Seu primeiro teste será o pleito eleitoral de 2022 e, como de praxe, enfrentará estruturas discriminatórias que se conservam ao longo de séculos. Contudo ainda que se sucedam reações contrárias à sua implementação e à sua efetiva aplicação, seja por meio de condutas fraudulentas ou por algum outro meio, a ideia não é que a mesma seja suprimida mas sim aprimorada.


[1] ZIGONI, Carmela; VELECI, Nailah. Perfil do poder nas Eleições 2018: importantes conquistas, poucas mudanças. Instituto de Estudos Socioeconômicos. 2018. Disponível em: https://www.inesc.org.br/perfil-do-poder-nas-eleicoes-2018-importantes-conquistas-poucas-mudancas/. Acesso em: 10 maio 2022.

[2]BRASIL. Tribunal Superior Eleitoral. Consulta nº 0600306-47. Relator: ministro Luís Roberto Barroso. Brasília, 25 ago. 2020. Disponível aqui. Acesso em: 12 nov. 2021.

[3] O Fundo Partidário e o FEFC, "alvos" da nova ação afirmativa, têm seus recursos repartidos de diferentes formas. O Fundo Partidário, regulado pela lei 9.096, tem 5% do total de seus recursos dividido igualmente entre todos os partidos, e o restante é distribuído aos partidos na proporção dos votos obtidos na última eleição geral para a Câmara dos Deputados.
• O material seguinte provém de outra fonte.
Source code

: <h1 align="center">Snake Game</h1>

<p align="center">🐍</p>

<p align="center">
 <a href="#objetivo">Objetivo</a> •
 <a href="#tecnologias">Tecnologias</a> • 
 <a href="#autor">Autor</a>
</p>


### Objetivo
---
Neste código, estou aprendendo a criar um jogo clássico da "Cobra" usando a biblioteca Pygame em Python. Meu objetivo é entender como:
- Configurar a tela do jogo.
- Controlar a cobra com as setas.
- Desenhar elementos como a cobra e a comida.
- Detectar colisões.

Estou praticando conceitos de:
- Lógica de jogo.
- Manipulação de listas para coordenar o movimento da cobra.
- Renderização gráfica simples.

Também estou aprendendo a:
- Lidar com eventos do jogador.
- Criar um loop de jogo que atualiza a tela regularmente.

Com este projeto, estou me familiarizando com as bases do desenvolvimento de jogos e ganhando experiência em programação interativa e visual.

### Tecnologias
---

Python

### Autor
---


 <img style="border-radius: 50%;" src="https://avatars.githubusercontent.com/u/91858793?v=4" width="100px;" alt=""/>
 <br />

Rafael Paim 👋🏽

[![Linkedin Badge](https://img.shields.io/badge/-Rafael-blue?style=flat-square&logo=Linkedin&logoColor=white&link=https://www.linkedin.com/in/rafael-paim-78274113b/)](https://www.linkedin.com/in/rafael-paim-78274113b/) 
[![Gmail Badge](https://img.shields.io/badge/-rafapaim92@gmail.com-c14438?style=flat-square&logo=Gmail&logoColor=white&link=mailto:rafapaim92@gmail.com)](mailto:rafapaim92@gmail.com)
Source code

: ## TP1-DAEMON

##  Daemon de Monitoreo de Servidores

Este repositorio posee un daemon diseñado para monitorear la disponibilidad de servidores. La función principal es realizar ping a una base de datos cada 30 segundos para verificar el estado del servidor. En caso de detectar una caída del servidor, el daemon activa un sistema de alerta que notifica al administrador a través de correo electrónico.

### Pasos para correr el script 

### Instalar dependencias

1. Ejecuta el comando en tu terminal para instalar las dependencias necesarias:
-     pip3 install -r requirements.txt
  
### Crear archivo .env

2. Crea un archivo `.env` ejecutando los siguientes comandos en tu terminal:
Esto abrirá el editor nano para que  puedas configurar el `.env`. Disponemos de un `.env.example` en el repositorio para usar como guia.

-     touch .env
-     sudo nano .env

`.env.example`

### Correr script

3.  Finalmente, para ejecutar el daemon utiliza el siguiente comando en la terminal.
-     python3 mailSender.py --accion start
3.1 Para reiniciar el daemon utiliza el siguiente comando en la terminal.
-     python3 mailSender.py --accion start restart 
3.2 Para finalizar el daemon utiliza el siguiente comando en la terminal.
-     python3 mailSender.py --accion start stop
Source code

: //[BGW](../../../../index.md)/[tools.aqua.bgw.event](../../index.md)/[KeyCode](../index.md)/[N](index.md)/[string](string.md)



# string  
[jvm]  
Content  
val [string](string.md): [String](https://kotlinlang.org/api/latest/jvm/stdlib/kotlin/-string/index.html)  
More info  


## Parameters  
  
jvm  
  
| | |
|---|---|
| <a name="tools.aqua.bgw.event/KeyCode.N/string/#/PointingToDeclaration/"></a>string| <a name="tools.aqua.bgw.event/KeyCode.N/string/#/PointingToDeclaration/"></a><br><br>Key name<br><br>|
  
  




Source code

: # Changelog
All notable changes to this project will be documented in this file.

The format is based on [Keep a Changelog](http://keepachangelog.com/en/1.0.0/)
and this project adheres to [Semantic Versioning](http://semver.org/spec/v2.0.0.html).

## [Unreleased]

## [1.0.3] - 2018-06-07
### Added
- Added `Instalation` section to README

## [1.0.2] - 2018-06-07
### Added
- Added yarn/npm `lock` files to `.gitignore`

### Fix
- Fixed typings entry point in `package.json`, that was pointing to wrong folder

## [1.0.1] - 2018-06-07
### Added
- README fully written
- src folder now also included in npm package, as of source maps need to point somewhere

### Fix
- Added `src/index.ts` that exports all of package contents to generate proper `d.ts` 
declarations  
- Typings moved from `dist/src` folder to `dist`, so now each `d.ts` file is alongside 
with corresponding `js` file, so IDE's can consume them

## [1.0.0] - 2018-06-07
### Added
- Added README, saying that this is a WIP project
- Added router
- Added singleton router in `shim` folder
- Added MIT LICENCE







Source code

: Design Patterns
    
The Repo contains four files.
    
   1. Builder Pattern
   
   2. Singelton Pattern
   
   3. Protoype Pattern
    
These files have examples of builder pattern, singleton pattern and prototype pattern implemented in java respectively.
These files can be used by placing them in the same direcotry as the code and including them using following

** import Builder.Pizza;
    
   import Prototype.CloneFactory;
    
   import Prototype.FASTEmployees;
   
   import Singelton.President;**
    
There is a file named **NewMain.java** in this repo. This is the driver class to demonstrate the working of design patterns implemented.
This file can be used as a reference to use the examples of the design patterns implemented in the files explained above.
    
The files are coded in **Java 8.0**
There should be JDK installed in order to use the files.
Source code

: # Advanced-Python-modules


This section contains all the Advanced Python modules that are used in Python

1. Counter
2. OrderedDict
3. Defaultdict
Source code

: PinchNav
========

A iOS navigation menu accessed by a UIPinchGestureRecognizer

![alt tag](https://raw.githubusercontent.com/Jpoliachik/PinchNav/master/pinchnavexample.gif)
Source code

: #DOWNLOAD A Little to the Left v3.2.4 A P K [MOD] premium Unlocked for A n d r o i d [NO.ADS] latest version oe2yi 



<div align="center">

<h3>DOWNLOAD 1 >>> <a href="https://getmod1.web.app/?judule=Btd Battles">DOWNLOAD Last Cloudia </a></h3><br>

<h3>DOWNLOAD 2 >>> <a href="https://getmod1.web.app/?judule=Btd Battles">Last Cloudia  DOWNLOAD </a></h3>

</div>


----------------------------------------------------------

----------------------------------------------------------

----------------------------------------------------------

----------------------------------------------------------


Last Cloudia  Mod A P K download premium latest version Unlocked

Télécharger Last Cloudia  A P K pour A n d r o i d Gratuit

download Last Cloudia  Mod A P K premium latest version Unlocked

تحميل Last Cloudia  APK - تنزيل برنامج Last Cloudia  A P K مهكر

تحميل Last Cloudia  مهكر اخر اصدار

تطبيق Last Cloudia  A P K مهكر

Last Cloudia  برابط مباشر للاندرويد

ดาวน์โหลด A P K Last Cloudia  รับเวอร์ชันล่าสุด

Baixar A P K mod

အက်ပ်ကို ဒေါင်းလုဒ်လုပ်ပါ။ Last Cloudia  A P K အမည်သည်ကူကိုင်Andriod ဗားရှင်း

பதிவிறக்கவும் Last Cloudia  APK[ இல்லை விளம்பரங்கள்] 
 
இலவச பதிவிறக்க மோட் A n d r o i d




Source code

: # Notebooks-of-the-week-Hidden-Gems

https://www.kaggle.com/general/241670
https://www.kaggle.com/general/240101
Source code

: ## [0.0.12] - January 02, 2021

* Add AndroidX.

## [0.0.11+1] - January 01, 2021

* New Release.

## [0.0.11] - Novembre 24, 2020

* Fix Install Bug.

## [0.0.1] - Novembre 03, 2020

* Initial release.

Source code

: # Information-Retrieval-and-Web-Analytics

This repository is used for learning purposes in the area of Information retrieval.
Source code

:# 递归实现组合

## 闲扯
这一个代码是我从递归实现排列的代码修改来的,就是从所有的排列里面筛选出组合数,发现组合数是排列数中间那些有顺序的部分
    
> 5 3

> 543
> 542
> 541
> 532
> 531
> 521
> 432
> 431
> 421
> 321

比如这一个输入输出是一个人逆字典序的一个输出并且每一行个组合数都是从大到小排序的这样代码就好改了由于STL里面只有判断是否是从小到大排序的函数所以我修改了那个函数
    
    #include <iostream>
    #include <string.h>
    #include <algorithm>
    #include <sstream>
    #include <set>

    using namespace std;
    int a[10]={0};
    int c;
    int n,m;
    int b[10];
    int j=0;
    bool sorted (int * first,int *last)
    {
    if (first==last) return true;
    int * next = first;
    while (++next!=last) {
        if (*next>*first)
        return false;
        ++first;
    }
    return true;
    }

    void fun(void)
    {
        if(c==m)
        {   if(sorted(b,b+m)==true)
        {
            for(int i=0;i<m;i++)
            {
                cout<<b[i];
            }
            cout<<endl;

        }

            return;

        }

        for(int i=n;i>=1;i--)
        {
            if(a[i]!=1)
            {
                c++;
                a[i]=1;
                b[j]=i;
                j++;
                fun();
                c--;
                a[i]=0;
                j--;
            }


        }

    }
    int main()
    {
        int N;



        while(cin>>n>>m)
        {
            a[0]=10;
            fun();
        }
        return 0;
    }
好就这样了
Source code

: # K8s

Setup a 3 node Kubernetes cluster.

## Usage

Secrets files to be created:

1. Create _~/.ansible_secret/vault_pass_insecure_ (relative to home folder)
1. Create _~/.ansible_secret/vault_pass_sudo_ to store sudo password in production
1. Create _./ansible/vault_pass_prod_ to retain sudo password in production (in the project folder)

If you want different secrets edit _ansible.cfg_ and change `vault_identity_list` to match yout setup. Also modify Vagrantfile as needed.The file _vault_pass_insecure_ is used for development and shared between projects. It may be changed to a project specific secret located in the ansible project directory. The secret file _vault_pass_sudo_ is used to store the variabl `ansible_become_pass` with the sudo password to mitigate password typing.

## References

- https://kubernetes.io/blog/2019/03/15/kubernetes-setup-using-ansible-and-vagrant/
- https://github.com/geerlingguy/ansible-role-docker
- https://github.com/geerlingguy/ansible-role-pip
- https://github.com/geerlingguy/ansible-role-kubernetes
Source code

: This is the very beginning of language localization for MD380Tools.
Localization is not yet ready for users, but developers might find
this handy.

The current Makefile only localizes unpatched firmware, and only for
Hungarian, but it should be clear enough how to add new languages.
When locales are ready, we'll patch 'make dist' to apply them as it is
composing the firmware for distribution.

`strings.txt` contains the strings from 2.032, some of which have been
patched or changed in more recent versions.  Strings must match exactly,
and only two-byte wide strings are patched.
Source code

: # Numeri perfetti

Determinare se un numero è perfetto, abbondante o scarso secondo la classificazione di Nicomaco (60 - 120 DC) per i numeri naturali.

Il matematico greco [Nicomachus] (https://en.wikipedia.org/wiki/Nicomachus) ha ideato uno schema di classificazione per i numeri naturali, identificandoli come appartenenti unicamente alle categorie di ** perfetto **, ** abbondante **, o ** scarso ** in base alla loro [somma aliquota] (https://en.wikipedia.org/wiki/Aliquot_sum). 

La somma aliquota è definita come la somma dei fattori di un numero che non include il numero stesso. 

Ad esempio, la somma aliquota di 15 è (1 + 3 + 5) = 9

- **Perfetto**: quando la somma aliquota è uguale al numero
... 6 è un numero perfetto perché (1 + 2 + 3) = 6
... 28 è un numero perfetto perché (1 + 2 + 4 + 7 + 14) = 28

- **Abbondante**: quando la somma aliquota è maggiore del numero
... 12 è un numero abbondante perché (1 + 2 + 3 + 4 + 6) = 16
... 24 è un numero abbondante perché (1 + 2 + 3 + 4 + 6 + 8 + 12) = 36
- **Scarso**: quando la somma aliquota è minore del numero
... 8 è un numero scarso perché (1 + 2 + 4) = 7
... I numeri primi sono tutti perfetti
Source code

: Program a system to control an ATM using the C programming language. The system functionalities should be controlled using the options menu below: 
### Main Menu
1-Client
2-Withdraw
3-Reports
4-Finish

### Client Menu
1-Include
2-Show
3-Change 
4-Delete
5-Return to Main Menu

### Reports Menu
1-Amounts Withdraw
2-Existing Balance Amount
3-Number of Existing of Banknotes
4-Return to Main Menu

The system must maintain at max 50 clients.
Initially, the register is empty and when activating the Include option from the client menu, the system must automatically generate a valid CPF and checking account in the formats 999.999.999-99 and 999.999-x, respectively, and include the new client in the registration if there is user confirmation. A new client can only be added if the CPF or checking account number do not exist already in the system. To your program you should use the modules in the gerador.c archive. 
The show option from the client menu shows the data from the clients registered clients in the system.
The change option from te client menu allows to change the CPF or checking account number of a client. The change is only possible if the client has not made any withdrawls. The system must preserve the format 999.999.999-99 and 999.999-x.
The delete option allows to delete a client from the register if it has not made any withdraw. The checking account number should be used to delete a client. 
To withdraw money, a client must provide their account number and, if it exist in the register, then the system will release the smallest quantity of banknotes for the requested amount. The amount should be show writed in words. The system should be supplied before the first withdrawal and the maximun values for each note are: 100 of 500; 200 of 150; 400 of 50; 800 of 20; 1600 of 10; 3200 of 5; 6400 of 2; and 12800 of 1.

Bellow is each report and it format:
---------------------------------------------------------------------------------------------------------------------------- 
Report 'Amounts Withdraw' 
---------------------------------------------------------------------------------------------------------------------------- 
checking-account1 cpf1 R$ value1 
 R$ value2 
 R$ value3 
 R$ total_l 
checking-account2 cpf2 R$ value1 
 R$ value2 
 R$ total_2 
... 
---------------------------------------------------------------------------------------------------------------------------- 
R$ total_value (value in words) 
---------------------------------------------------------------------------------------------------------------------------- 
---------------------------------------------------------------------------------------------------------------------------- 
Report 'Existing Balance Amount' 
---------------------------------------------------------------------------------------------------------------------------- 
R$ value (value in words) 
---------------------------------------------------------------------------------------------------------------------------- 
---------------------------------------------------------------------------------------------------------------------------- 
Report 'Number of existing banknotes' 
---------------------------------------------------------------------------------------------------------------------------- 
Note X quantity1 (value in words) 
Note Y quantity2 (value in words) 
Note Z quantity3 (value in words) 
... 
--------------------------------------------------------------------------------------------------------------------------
Já o valores do FEFC são repassados conforme cálculo previsto no artigo 16-D da Lei das Eleições (nº 9.504), isto é,  2% é dividido entre todos os partidos com registro no TSE; 35% é dividido entre os partidos que tenham ao menos um representante na Câmara dos Deputados, na proporção do percentual de votos por eles obtidos na última eleição geral para a Câmara dos deputados;  48% é distribuído entre os partidos na proporção de suas bancadas na Câmara; e 15% é dividido entre os partidos na proporção de suas bancadas no Senado. Nota-se desse modo que 95% do Fundo Partidário e 35% do FEFC serão diretamente impactados pela medida de cômputo em dobro.

[4] BRASIL. Emenda Constitucional nº 111, de 28 de dezembro de 2021. Artigo 2º, parágrafo único. A contagem em dobro de votos a que se refere o caput somente se aplica uma única vez. Brasília. Disponível em: https://www.in.gov.br/en/web/dou/-/emenda-constitucional-n-111-348247850

[5] Consoante aponta Grada Kilomba, em Memórias da Plantação, mulheres negras não são oprimidas apenas por homens — brancos e negros — mas também pelo racismo, tanto de mulheres brancas quanto de homens brancos. KILOMBA, Grada. Memórias da plantação — Episódios de racismo cotidiano. Grada Kilomba; tradução Jess Oliveira. 1º edição. Rio de Janeiro: Cobogó, 2019.